Two of the women, Margaret Sheldon and Helen Purviance came up with the idea for making donuts. They collected surplus rations for the dough and used wine bottles and shell casings for rolling pins. They then filled a soldier’s helmet with lard for frying. The Boston Daily Globe reprinted a letter from Sgt. Edgar S. Chase of Haverhill, Massachusetts, who wrote from the battlefield, “Can you imagine hot doughnuts, and pie and all that sort of stuff? Served by mighty good looking girls, too.”

Archival footage courtesy of the Salvation Army

These brave women became lovingly known as “donut dollies” and were just one small part of a larger female war effort. John T. Edge in Donuts: An American Passion cites that these treats were an immediate hit, and cemented the Armed Forces’ relationship with donuts, and the women who served them. “By the close of World War I, the Salvation Army was among the strongest charitable forces in America – and their chosen totem, the doughnut, was an ingrained symbol of home.”

When World War II began, the Red Cross immediately began recruiting young women to serve as “donut dollies.” The women had to be at least 25 years of age, with a college education, pass a physical exam, and have a pleasing personality. They needed to be intelligent, charming and sensible. They were expected to be “the girl next door” … nothing more. From the many volunteers, only one woman out of six passed.

The Red Cross then began retrofitting English Army buses to serve as “Clubmobiles” supplying not just coffee and donuts to the troops but outfitted with a small lounge where the men could sit for a few moments. With freshly made donuts, hot coffee, a record player, gum, cigarettes, magazines, newspapers and a friendly face these Clubmobiles provided the morale boost the soldiers desperately needed. The first clubmobile arrived in France just days after the D-day invasion, staffed with three women volunteers. By July 1944 there were well over 100 clubmobiles in action.

“We were standing in the village street in a row serving our coffee and donuts and I was at the end of the line with the coffee dipper. And a G.I. came up to me, a very young guy, a 19-year-old, like a lot of them were, and he said his name was Jerry and he just needed to talk to me,” said Barbara Pathe, a Clubmobile worker with the troops in Germany. “And so he stood there and talked to me the whole time we were serving. Listening was the biggest thing we did. Nothing else, just listening.”

With volunteers from every walk of life, women played an important role in the American war effort, risking, and some losing, their lives to do so. The Donut Dollies continued their service throughout France, Belgium, Luxembourg and Germany until 1945 when WW II was won, but they did not stop there. They continued to operate during not only the Korean War, but the Vietnam War as well.

The Vietnam War was a divisive and highly controversial war. Morale within the troops was at an all-time low.

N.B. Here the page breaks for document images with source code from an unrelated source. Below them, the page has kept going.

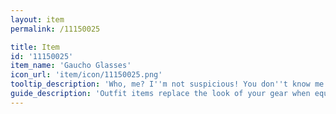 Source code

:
 ```yaml
---
layout: item
permalink: /11150025

title: Item
id: '11150025'
item_name: 'Gaucho Glasses'
icon_url: 'item/icon/11150025.png'
tooltip_description: 'Who, me? I''m not suspicious! You don''t know me! I swear!'
guide_description: 'Outfit items replace the look of your gear when equipped.'
---
```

In 1965, Defense Department officials asked the Red Cross to establish a program in Vietnam and the “Donut Dollies” were put into service once again. From 1965 through 1972, nearly 630 brave, young women served in Vietnam through this program.

In 2014 filmmaker Norm Anderson made a documentary about two women who served as “Donut Dollies” in Vietnam as they attempted to retrace their steps during this tumultuous era. One of the donut dollies was Norm’s mother. The other, her best friend. If you are interested in learning more, please click on this link …
The Donut Dollies an untold story about American women in Vietnam.

Donut Dollies in service to the Red Cross in Vietnam. Credit Larry Ray/American Red Cross

From World War I to the Vietnam War “Donut Dollies” were not shielded from the horrors of war. Not only did they drive the buses and fix them when they broke down, the Donut Dollies risked their lives every day as they tried to fulfill their mission to cheer up the troops. They saw death all around them, and some women lost their lives, but each day they had to compartmentalize their own fear and sadness, and provide that glimmer of hope and kindness which was so appreciated. 

We can all sit back and debate the merits of Dunkin’ Donuts vs Krispy Kreme vs the local donut shop, but one thing we can all agree on is that “we love donuts and we love the “Donut Dollies“.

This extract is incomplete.